España es un estado donde el centralismo es fractal. Es un estado de centralismo fractal y centralidades no asumidas.
La intersección de la crisis institucional y la crisis territorial de las que no hemos salido ha derivado hacia el conflicto que dará un paso más en las elecciones catalanas de hoy. Pero no se trata solo del encaje de Catalunya en España o su independencia. La crisis territorial tiene muchas otras derivadas demasiado olvidadas.
En esencia puede que estemos viendo un conflicto caricaturizado entre dos visiones radicalmente distintas sobre España. Una de ellas la imagina como un estado unitario, homogéneo y centralizado. La otra desea que sea un país diverso cultural y geográficamente, heterogéneo y territorialmente equilibrado. Es una caricatura y como toda caricatura resalta solo lo más evidente. Pero algo de verdad hay en ella.
Parte de los que desean esa España diversa y territorialmente equilibrada suelen ver a Madrid como el paradigma de ese núcleo de la máquina del centralismo. La traslación desestabilizadora del proyecto jacobino, la copia desafortunada del modelo francés con toda la infraestructura de comunicaciones en forma radial al servicio del centro. ¿Pero, ejerce de verdad Madrid de súper-capital? ¿Es la escala estatal la única escala donde vence la fuerza centralizadora?
El argumento que intento poner sobre la mesa es doble: en primer lugar, el centralismo se repite en España de manera fractal en todas las escalas territoriales, desde la nacional a la municipal; en segundo lugar las capitales de esas centralidades no ejercen en ningún caso, de manera estructurada, su centralidad. Ejercer una capitalidad es algo más que concentrar recursos, actividades y personas. Supone liderar las políticas y los proyectos en su área de influencia en colaboración con aquellos que forman parte de ella.
El centralismo tiene dos dimensiones: la económica y poblacional, es decir la mayor densidad de actividad y personas en los puntos centrales; y la de la concentración de recursos públicos, inversiones e infraestructuras. Las dos dimensiones están ligadas pero a velocidades y en direcciones distintas. La política de inversiones e infraestructuras puede ir dirigida a reforzar centralidades, como el caso de la mencionada política de comunicaciones o a distribuir dichas centralidades como puede haber pasado en la política de creación de universidades a lo largo y ancho de todo el territorio.

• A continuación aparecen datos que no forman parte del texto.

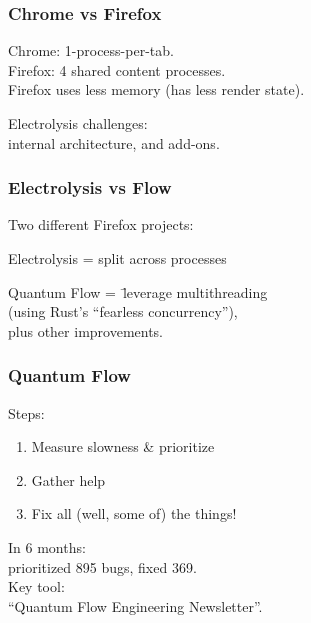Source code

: \begin{frame}
\frametitle{Chrome vs Firefox}

\Large
Chrome: 1-process-per-tab.\\
Firefox: 4 shared content processes.\\[1em]

Firefox uses less memory (has less render state).

Electrolysis challenges: \\
\qquad internal architecture, and add-ons.

\end{frame}

\begin{frame}
\frametitle{Electrolysis vs Flow}
\large
Two different Firefox projects:\\[1em]
\begin{changemargin}{2em}
Electrolysis = split across processes\\
\begin{tabbing}
Quantum Flow =~\=  leverage multithreading \\
\> (using Rust's ``fearless concurrency''), \\
\> plus other improvements.
\end{tabbing}
\end{changemargin}

\end{frame}

\begin{frame}
\frametitle{Quantum Flow}
\Large
\begin{changemargin}{1cm}
Steps:\\
\begin{enumerate}
\item Measure slowness \& prioritize
\item Gather help
\item Fix all (well, some of) the things!
\end{enumerate}

In 6 months:\\
\qquad prioritized 895 bugs, fixed 369.\\
Key tool: \\
\qquad ``Quantum Flow Engineering Newsletter''.
\end{changemargin}

\end{frame}

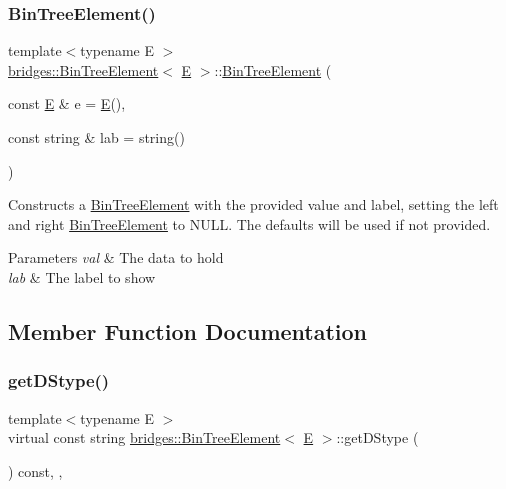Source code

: \subsubsection{\texorpdfstring{BinTreeElement()}{BinTreeElement()}\hspace{0.1cm}{\footnotesize\ttfamily [2/2]}}
{\footnotesize\ttfamily template$<$typename E $>$ \\
\mbox{\hyperlink{classbridges_1_1_bin_tree_element}{bridges\+::\+Bin\+Tree\+Element}}$<$ \mbox{\hyperlink{namespacebridges_acfb0a4f7877d8f63de3e6862004c50eda3a3ea00cfc35332cedf6e5e9a32e94da}{E}} $>$\+::\mbox{\hyperlink{classbridges_1_1_bin_tree_element}{Bin\+Tree\+Element}} (\begin{DoxyParamCaption}\item[{const \mbox{\hyperlink{namespacebridges_acfb0a4f7877d8f63de3e6862004c50eda3a3ea00cfc35332cedf6e5e9a32e94da}{E}} \&}]{e = {\ttfamily \mbox{\hyperlink{namespacebridges_acfb0a4f7877d8f63de3e6862004c50eda3a3ea00cfc35332cedf6e5e9a32e94da}{E}}()},  }\item[{const string \&}]{lab = {\ttfamily string()} }\end{DoxyParamCaption})\hspace{0.3cm}{\ttfamily [inline]}}

Constructs a \mbox{\hyperlink{classbridges_1_1_bin_tree_element}{Bin\+Tree\+Element}} with the provided value and label, setting the left and right \mbox{\hyperlink{classbridges_1_1_bin_tree_element}{Bin\+Tree\+Element}} to N\+U\+LL. The defaults will be used if not provided.


\begin{DoxyParams}{Parameters}
{\em val} & The data to hold \\
\hline
{\em lab} & The label to show \\
\hline
\end{DoxyParams}


\subsection{Member Function Documentation}
\mbox{\label{classbridges_1_1_bin_tree_element_a0a154f68ef0a58715e598a6ef92b9e59}} 
\subsubsection{\texorpdfstring{getDStype()}{getDStype()}}
{\footnotesize\ttfamily template$<$typename E $>$ \\
virtual const string \mbox{\hyperlink{classbridges_1_1_bin_tree_element}{bridges\+::\+Bin\+Tree\+Element}}$<$ \mbox{\hyperlink{namespacebridges_acfb0a4f7877d8f63de3e6862004c50eda3a3ea00cfc35332cedf6e5e9a32e94da}{E}} $>$\+::get\+D\+Stype (\begin{DoxyParamCaption}{ }\end{DoxyParamCaption}) const\hspace{0.3cm}{\ttfamily [inline]}, {\ttfamily [override]}, {\ttfamily [virtual]}}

Hay países donde las sedes institucionales y las infraestructuras de importancia nacional están muy distribuidas como en EEUU o Alemania. Hay otros países donde están muy centralizadas como en Francia o en España. Hay países donde la actividad económica y la población están muy concentradas en un centro, como en Austria, Finlandia o Hungría. Y otros donde está distribuida como en Australia, Italia u Holanda.
En España la actividad económica y la población están relativamente distribuidas en dos ciudades (áreas metropolitanas) globales, otra área metropolitana importante (València) y ciudades grandes como Sevilla, Zaragoza y Málaga junto a otras zonas muy densas. La política de recursos públicos e inversiones pese a tener efectos centrífugos y centrípetos ha favorecido en mayor medida la capitalidad de Madrid.
Esa misma centralización de recursos se repite también de manera fractal. Las capitales autonómicas concentran, con honrosas excepciones, la mayoría de las instituciones e inversiones y las capitales provinciales están artificialmente hinchadas por el peso del sector público.
Madrid es pues la súper-capital de España, València reúne casi todas las instituciones de la Generalitat Valenciana y Alacant, en detrimento de Elx, chupa todos los recursos públicos de la provincia.
Lo curioso es que en los tres casos que pongo de ejemplo, las capitales forman parte de un tejido económico distribuido y no ejercen de manera decidida su capitalidad, más allá que en cuanto a la absorción de recursos públicos. Y no ejercen su capitalidad por la ausencia deliberada de una política territorial que tenga en cuenta las viejas escalas y las escalas emergentes de la nueva economía —el barrio como el espacio de la cotidianidad, el área metropolitana al ser la dimensión de la ciudad real como unidad económica, y la megaregión como el lugar de los intercambios comerciales y las grandes infraestructuras—. Su renuncia a ser capitales tiene por consecuencia la inexistencia de políticas de vertebración y de gestión conjunta de servicios. Ni València se ha creído nunca cap-i-casal ni Alacant ha actuado nunca como cabeza de un área funcional con un millón de habitantes.
Madrid, señalada con el dedo por aquellos que denuncian el centralismo de España se ha dedicado a engullir de manera pasiva los recursos públicos y a liderar forzosamente una Comunidad Autónoma que en realidad es un área metropolitana. Sus grandes instituciones públicas miran demasiado poco más allá de su término municipal o como mucho de sus Castillas cercanas. Al mismo tiempo, se da la paradoja que la alternativa territorial que plantea la Catalunya independiente sea todavía más centralista con una Barcelona todavía más súper-capital.